My generation sees all the mediums as fair game for art, computers too! I did start as a painter/sculptor but was always doing other things that I didn’t recognize as art till later. When I went to Rockland Community College and then California Institute of the Arts, I was freed by learning more, being exposed to so many wonderful ideas and art. I was a TV kid so it made sense to make moving paintings or vice versa. I’m comfortable with art that plugs in, it’s normal. We are all able to work on smart phones now—what a tool! In your pocket, 10,000 times more powerful than what got us to the moon. So funny to see flat earthers using this technology to promote their theory on social media.

Q: Can you talk a bit about the inclusion of video elements in your work. What was happening in the late ’70s that pushed you into the realm of multimedia art?

In retrospect, I turned TV inside out in my studio and a lot of people were doing that before me—Joan Jonas, John Baldessari, William Wegman, Nam June Paik, Tony Conrad. You have to remember no one could do any video before 1967 when Sony released the Portapak. Artists wanted to use it to make art. I guess it’s my generation’s take on popular culture that made it a bit different, more dystopian, esthetics of what would later become known as punk, computers were just beginning to make images and sounds. Installation of the moving image was the world in which we lived, so it made perfect sense that it would become art. I don’t dwell on the past but it’s an interesting puzzle.
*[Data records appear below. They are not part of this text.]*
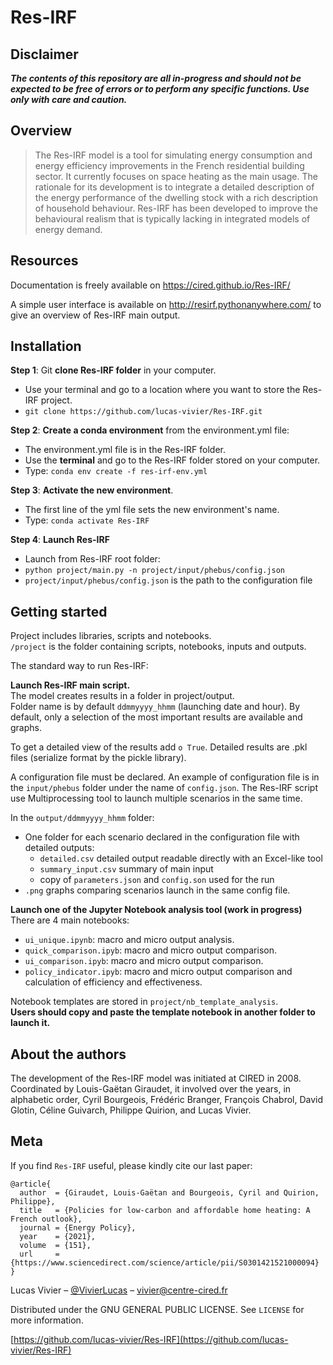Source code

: # Res-IRF
## Disclaimer

**_The contents of this repository are all in-progress and should not be expected to be free of errors or to perform any
specific functions. Use only with care and caution._**

## Overview

> The Res-IRF model is a tool for simulating energy consumption and energy efficiency improvements in the French residential building sector. It currently focuses on space heating as the main usage. The rationale for its development is to integrate a detailed description of the energy performance of the dwelling stock with a rich description of household behaviour. Res-IRF has been developed to improve the behavioural realism that is typically lacking in integrated models of energy demand.

## Resources

Documentation is freely available on https://cired.github.io/Res-IRF/

A simple user interface is available on http://resirf.pythonanywhere.com/ to give an overview of Res-IRF main output.

## Installation

**Step 1**: Git **clone Res-IRF folder** in your computer.
   - Use your terminal and go to a location where you want to store the Res-IRF project.
   - `git clone https://github.com/lucas-vivier/Res-IRF.git`

**Step 2**: **Create a conda environment** from the environment.yml file:
   - The environment.yml file is in the Res-IRF folder.
   - Use the **terminal** and go to the Res-IRF folder stored on your computer.
   - Type: `conda env create -f res-irf-env.yml`

**Step 3**: **Activate the new environment**.
   - The first line of the yml file sets the new environment's name.
   - Type: `conda activate Res-IRF`

**Step 4**: **Launch Res-IRF**
   - Launch from Res-IRF root folder:
   - `python project/main.py -n project/input/phebus/config.json`
   - `project/input/phebus/config.json` is the path to the configuration file
   
## Getting started

Project includes libraries, scripts and notebooks.  
`/project` is the folder containing scripts, notebooks, inputs and outputs.  

The standard way to run Res-IRF:  

**Launch Res-IRF main script.**  
The model creates results in a folder in project/output.  
Folder name is by default `ddmmyyyy_hhmm` (launching date and hour).
By default, only a  selection of the most important results are available and graphs.

To get a detailed view of the results add `o True`. Detailed results are .pkl files (serialize format by the pickle
library).

A configuration file must be declared.
An example of configuration file is in the `input/phebus` folder under the name of `config.json`.
The Res-IRF script use Multiprocessing tool to launch multiple scenarios in the same time. 

In the `output/ddmmyyyy_hhmm` folder:
- One folder for each scenario declared in the configuration file with detailed outputs:
    - `detailed.csv` detailed output readable directly with an Excel-like tool
    - `summary_input.csv` summary of main input
    - copy of `parameters.json` and `config.son` used for the run
- `.png` graphs comparing scenarios launch in the same config file.

**Launch one of the Jupyter Notebook analysis tool (work in progress)**  
There are 4 main notebooks:
- `ui_unique.ipynb`: macro and micro output analysis.
- `quick_comparison.ipyb`: macro and micro output comparison.
- `ui_comparison.ipyb`: macro and micro output comparison.
- `policy_indicator.ipyb`: macro and micro output comparison and calculation of efficiency and effectiveness. 

Notebook templates are stored in `project/nb_template_analysis`.  
**Users should copy and paste the template notebook in another folder to launch it.**

## About the authors

The development of the Res-IRF model was initiated at CIRED in 2008. Coordinated by Louis-Gaëtan Giraudet, it involved
over the years, in alphabetic order, Cyril Bourgeois, Frédéric Branger, François Chabrol, David Glotin, Céline Guivarch,
Philippe Quirion, and Lucas Vivier.

## Meta

If you find `Res-IRF` useful, please kindly cite our last paper:
```
@article{
  author  = {Giraudet, Louis-Gaëtan and Bourgeois, Cyril and Quirion, Philippe},
  title   = {Policies for low-carbon and affordable home heating: A French outlook},
  journal = {Energy Policy},
  year    = {2021},
  volume  = {151},
  url     = {https://www.sciencedirect.com/science/article/pii/S0301421521000094}
}
```


Lucas Vivier – [@VivierLucas](https://twitter.com/VivierLucas) – vivier@centre-cired.fr

Distributed under the GNU GENERAL PUBLIC LICENSE. See ``LICENSE`` for more information.

[https://github.com/lucas-vivier/Res-IRF](https://github.com/lucas-vivier/Res-IRF)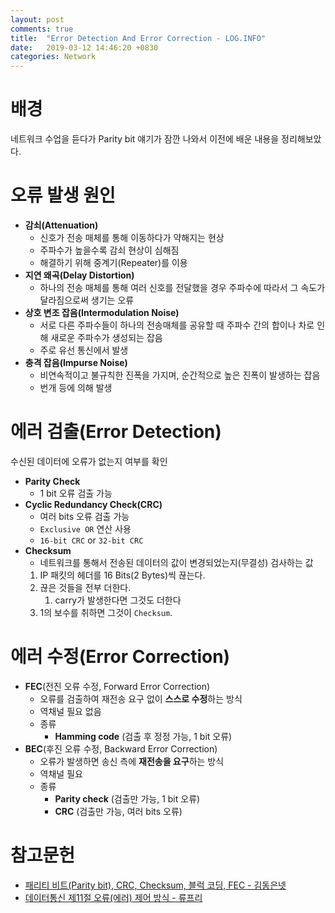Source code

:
 ```yaml
---
layout: post
comments: true
title:  "Error Detection And Error Correction - LOG.INFO"
date:   2019-03-12 14:46:20 +0830
categories: Network
---
```


# 배경

네트워크 수업을 듣다가 Parity bit 얘기가 잠깐 나와서 이전에 배운 내용을 정리해보았다.

# 오류 발생 원인

- **감쇠(Attenuation)**
  - 신호가 전송 매체를 통해 이동하다가 약해지는 현상
  - 주파수가 높을수록 감쇠 현상이 심해짐
  - 해결하기 위해 중계기(Repeater)를 이용
- **지연 왜곡(Delay Distortion)**
  - 하나의 전송 매체를 통해 여러 신호를 전달했을 경우 주파수에 따라서 그 속도가 달라짐으로써 생기는 오류
- **상호 변조 잡음(Intermodulation Noise)**
  - 서로 다른 주파수들이 하나의 전송매체를 공유할 때 주파수 간의 합이나 차로 인해 새로운 주파수가 생성되는 잡음
  - 주로 유선 통신에서 발생
- **충격 잡음(Impurse Noise)**
  - 비연속적이고 불규칙한 진폭을 가지며, 순간적으로 높은 진폭이 발생하는 잡음
  - 번개 등에 의해 발생

# 에러 검출(Error Detection)

수신된 데이터에 오류가 없는지 여부를 확인

- **Parity Check**
  - 1 bit 오류 검출 가능
- **Cyclic Redundancy Check(CRC)**
  - 여러 bits 오류 검출 가능
  - `Exclusive OR` 연산 사용
  - `16-bit CRC` or `32-bit CRC`
- **Checksum**
  - 네트워크를 통해서 전송된 데이터의 값이 변경되었는지(무결성) 검사하는 값
  1. IP 패킷의 헤더를 16 Bits(2 Bytes)씩 끊는다.
  2. 끊은 것들을 전부 더한다.
     1. carry가 발생한다면 그것도 더한다
  3. 1의 보수를 취하면 그것이 `Checksum`.

# 에러 수정(Error Correction)

- **FEC**(전진 오류 수정, Forward Error Correction)
  - 오류를 검출하여 재전송 요구 없이 **스스로 수정**하는 방식
  - 역채널 필요 없음
  - 종류
    - **Hamming code** (검출 후 정정 가능, 1 bit 오류)
- **BEC**(후진 오류 수정, Backward Error Correction)
  - 오류가 발생하면 송신 측에 **재전송을 요구**하는 방식
  - 역채널 필요
  - 종류
    - **Parity check** (검출만 가능, 1 bit 오류)
    - **CRC** (검출만 가능, 여러 bits 오류)
  
# 참고문헌

- [패리티 비트(Parity bit), CRC, Checksum, 블럭 코딩, FEC - 김동은넷](http://blog.naver.com/PostView.nhn?blogId=no5100&logNo=220733958064)
- [데이터통신 제11절 오류(에러) 제어 방식 - 류프리](https://www.youtube.com/watch?time_continue=6&v=Y9Cc9T9_Ke0)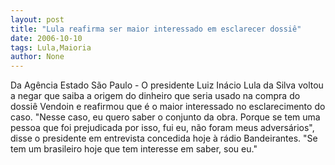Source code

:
 ```yaml
---
layout: post
title: "Lula reafirma ser maior interessado em esclarecer dossiê"
date: 2006-10-10
tags: Lula,Maioria
author: None
---
```

Da Agência Estado
São Paulo - O presidente Luiz Inácio Lula da Silva voltou a negar que saiba a origem do dinheiro que seria usado na compra do dossiê Vendoin e reafirmou que é o maior interessado no esclarecimento do caso. 
\"Nesse caso, eu quero saber o conjunto da obra. Porque se tem uma pessoa que foi prejudicada por isso, fui eu, não foram meus adversários\", disse o presidente em entrevista concedida hoje à rádio Bandeirantes. \"Se tem um brasileiro hoje que tem interesse em saber, sou eu.\"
Q: The LED screen pieces like “Cluster” remind me of looking at life through a kaleidoscope. Do the images that change behind the glass tell a specific story?

The Blots as in the ink blots series in the exhibition are new for me. I’m playing with our ability to see things that are not there, a very primal visual experience. There is a psychological component to the Rorschach test and a deeper history to the ink blot. I began to think of a new sort of test that would show the difference between us and machines. You know how you are being asked to prove that you are a human and not a robot when filling out a form online? Well I wanted to make my own test. The images are organic body forms, macroeconomic recordings of water. The idiots chasing AI [Artificial Intelligence] are making a big, big mistake. We need to celebrate what is human these days warts and all and what is human is to create to dream. Machines can’t do that and never will.
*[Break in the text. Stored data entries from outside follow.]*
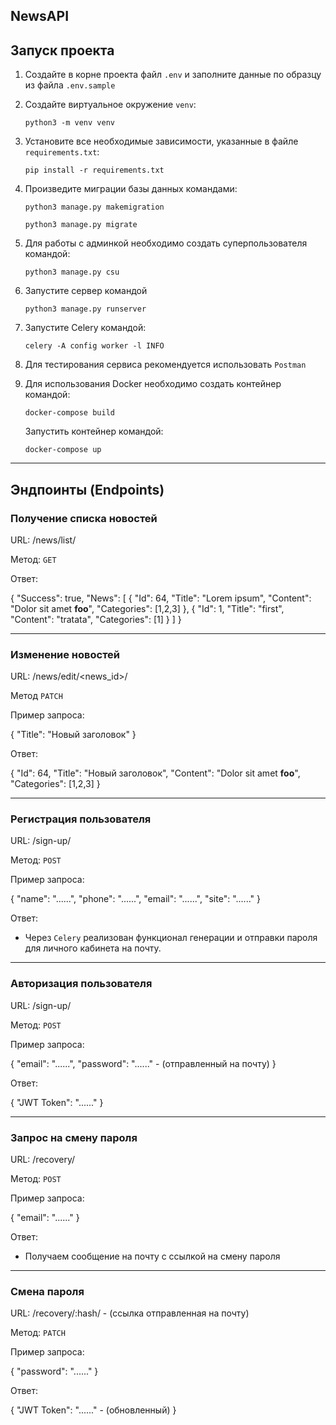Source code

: NewsAPI
-----------------------------------------
## Запуск проекта
1. Создайте в корне проекта файл ```.env``` и заполните данные по образцу из файла ```.env.sample```

2. Создайте виртуальное окружение ```venv```:
   ```shell
   python3 -m venv venv
   ```

3. Установите все необходимые зависимости, указанные в файле ```requirements.txt```:
   ```shell
   pip install -r requirements.txt
   ```

4. Произведите миграции базы данных командами:
   ```shell
   python3 manage.py makemigration
   ```
   ```shell
   python3 manage.py migrate
   ```
   
5. Для работы с админкой необходимо создать суперпользователя командой:
   ```shell
   python3 manage.py csu
   ```

6. Запустите сервер командой
   ```shell
   python3 manage.py runserver
   ```

7. Запустите Celery командой:
   ```shell
   celery -A config worker -l INFO
   ```
   
7. Для тестирования сервиса рекомендуется использовать ```Postman```


8. Для использования Docker необходимо создать контейнер командой:
   ```shell
   docker-compose build
   ```
   Запустить контейнер командой:
   ```shell
   docker-compose up
   ```
________________________________________
## Эндпоинты (Endpoints)

### Получение списка новостей

URL: /news/list/

Метод: ```GET```

Ответ:

{
    "Success": true,
    "News": [
      {
        "Id": 64,
        "Title": "Lorem ipsum",
        "Content": "Dolor sit amet <b>foo</b>",
        "Categories": [1,2,3]
      },
      {
        "Id": 1,
        "Title": "first",
        "Content": "tratata",
        "Categories": [1]
      }
    ]
}
________________________________________________
### Изменение новостей

URL: /news/edit/<news_id>/

Метод ```PATCH```

Пример запроса:

{
    "Title": "Новый заголовок"
}

Ответ:

{
    "Id": 64,
    "Title": "Новый заголовок",
    "Content": "Dolor sit amet <b>foo</b>",
    "Categories": [1,2,3]
}
________________________________________________
### Регистрация пользователя

URL: /sign-up/

Метод: ```POST```

Пример запроса:

{
    "name": "......",
    "phone": "......",
    "email": "......",
    "site": "......"
}

Ответ:
- Через ```Celery``` реализован функционал генерации и отправки пароля для личного кабинета на почту.
________________________________________________________________________
### Авторизация пользователя

URL: /sign-up/

Метод: ```POST```

Пример запроса:

{
    "email": "......",
    "password": "......" - (отправленный на почту)
}

Ответ:

{
    "JWT Token": "......"
}
________________________________________________________
### Запрос на смену пароля

URL: /recovery/

Метод: ```POST```

Пример запроса:

{
    "email": "......"
}

Ответ:
- Получаем сообщение на почту с ссылкой на смену пароля
____________________________________________________________________
### Смена пароля

URL: /recovery/:hash/ - (ссылка отправленная на почту)

Метод: ```PATCH```

Пример запроса:

{
    "password": "......"
}  

Ответ:

{
    "JWT Token": "......" - (обновленный)
}
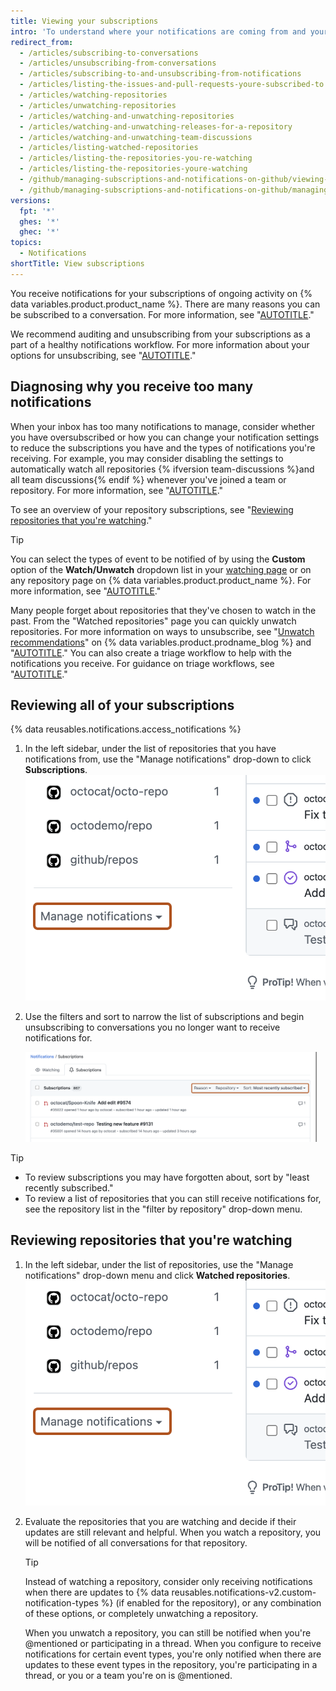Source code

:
 ```yaml
---
title: Viewing your subscriptions
intro: 'To understand where your notifications are coming from and your notifications volume, we recommend reviewing your subscriptions and watched repositories regularly.'
redirect_from:
  - /articles/subscribing-to-conversations
  - /articles/unsubscribing-from-conversations
  - /articles/subscribing-to-and-unsubscribing-from-notifications
  - /articles/listing-the-issues-and-pull-requests-youre-subscribed-to
  - /articles/watching-repositories
  - /articles/unwatching-repositories
  - /articles/watching-and-unwatching-repositories
  - /articles/watching-and-unwatching-releases-for-a-repository
  - /articles/watching-and-unwatching-team-discussions
  - /articles/listing-watched-repositories
  - /articles/listing-the-repositories-you-re-watching
  - /articles/listing-the-repositories-youre-watching
  - /github/managing-subscriptions-and-notifications-on-github/viewing-your-subscriptions
  - /github/managing-subscriptions-and-notifications-on-github/managing-subscriptions-for-activity-on-github/viewing-your-subscriptions
versions:
  fpt: '*'
  ghes: '*'
  ghec: '*'
topics:
  - Notifications
shortTitle: View subscriptions
---
```

You receive notifications for your subscriptions of ongoing activity on {% data variables.product.product_name %}. There are many reasons you can be subscribed to a conversation. For more information, see "[AUTOTITLE](/account-and-profile/managing-subscriptions-and-notifications-on-github/setting-up-notifications/about-notifications#notifications-and-subscriptions)."

We recommend auditing and unsubscribing from your subscriptions as a part of a healthy notifications workflow. For more information about your options for unsubscribing, see "[AUTOTITLE](/account-and-profile/managing-subscriptions-and-notifications-on-github/managing-subscriptions-for-activity-on-github/managing-your-subscriptions)."

## Diagnosing why you receive too many notifications

When your inbox has too many notifications to manage, consider whether you have oversubscribed or how you can change your notification settings to reduce the subscriptions you have and the types of notifications you're receiving. For example, you may consider disabling the settings to automatically watch all repositories {% ifversion team-discussions %}and all team discussions{% endif %} whenever you've joined a team or repository. For more information, see "[AUTOTITLE](/account-and-profile/managing-subscriptions-and-notifications-on-github/setting-up-notifications/configuring-notifications#automatic-watching)."

To see an overview of your repository subscriptions, see "[Reviewing repositories that you're watching](#reviewing-repositories-that-youre-watching)."

> [!TIP]
> You can select the types of event to be notified of by using the **Custom** option of the **Watch/Unwatch** dropdown list in your [watching page](https://github.com/watching) or on any repository page on {% data variables.product.product_name %}. For more information, see "[AUTOTITLE](/account-and-profile/managing-subscriptions-and-notifications-on-github/setting-up-notifications/configuring-notifications#configuring-your-watch-settings-for-an-individual-repository)."

Many people forget about repositories that they've chosen to watch in the past. From the "Watched repositories" page you can quickly unwatch repositories. For more information on ways to unsubscribe, see "[Unwatch recommendations](https://github.blog/changelog/2020-11-10-unwatch-recommendations/)" on {% data variables.product.prodname_blog %} and "[AUTOTITLE](/account-and-profile/managing-subscriptions-and-notifications-on-github/managing-subscriptions-for-activity-on-github/managing-your-subscriptions)." You can also create a triage workflow to help with the notifications you receive. For guidance on triage workflows, see "[AUTOTITLE](/account-and-profile/managing-subscriptions-and-notifications-on-github/viewing-and-triaging-notifications/customizing-a-workflow-for-triaging-your-notifications)."

## Reviewing all of your subscriptions

{% data reusables.notifications.access_notifications %}
1. In the left sidebar, under the list of repositories that you have notifications from, use the "Manage notifications" drop-down to click **Subscriptions**.
   ![Screenshot of the "Notifications" page. A dropdown menu, titled "Manage notifications", is highlighted with an orange outline.](/assets/images/help/notifications-v2/manage-notifications-options.png)

1. Use the filters and sort to narrow the list of subscriptions and begin unsubscribing to conversations you no longer want to receive notifications for.

   ![Screenshot of the "Subscriptions" tab. Three dropdown menus, titled "Reason", "Repository", and "Sort", are highlighted with an orange outline.](/assets/images/help/notifications-v2/all-subscriptions.png)

> [!TIP]
> * To review subscriptions you may have forgotten about, sort by "least recently subscribed."
> * To review a list of repositories that you can still receive notifications for, see the repository list in the "filter by repository" drop-down menu.

## Reviewing repositories that you're watching

1. In the left sidebar, under the list of repositories, use the "Manage notifications" drop-down menu and click **Watched repositories**.
   ![Screenshot of the "Notifications" page. A dropdown menu, titled "Manage notifications", is highlighted with an orange outline.](/assets/images/help/notifications-v2/manage-notifications-options.png)
1. Evaluate the repositories that you are watching and decide if their updates are still relevant and helpful. When you watch a repository, you will be notified of all conversations for that repository.

   > [!TIP]
   > Instead of watching a repository, consider only receiving notifications when there are updates to {% data reusables.notifications-v2.custom-notification-types %} (if enabled for the repository), or any combination of these options, or completely unwatching a repository.
   >
   > When you unwatch a repository, you can still be notified when you're @mentioned or participating in a thread. When you configure to receive notifications for certain event types, you're only notified when there are updates to these event types in the repository, you're participating in a thread, or you or a team you're on is @mentioned.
Those works are a celebration.

Q: The faces on the white egg-shaped art pieces at Guild Hall are somewhat unnerving in their realism and unsettling in their whispering. What are they trying to tell us—or each other?

I Imagined a deluge, could be information, light, color or the sea. I used molten glass and projection so it feels transparent, speculative like science fiction. I believe we are living in a Sci-Fi era and that’s reflected in the poetry: new-age, self-help encouragement, hostel algorithms, lonely AI and conspiracy theory, magical thinking bubbles up. For this show I’ve worked with artists, musicians and actors, Jason Scott Henderson, Jim Fletcher, Katie Langjahr and Josie Keefe to name a few. My performers hovered between cognitive and trance states when I shot them for this installation, they have an uncanny ability to catch the viewer in their current. I hope when people visit the Guild Hall museum they will find a few surprises but the message they take away will be their own. If so, that means the art is working.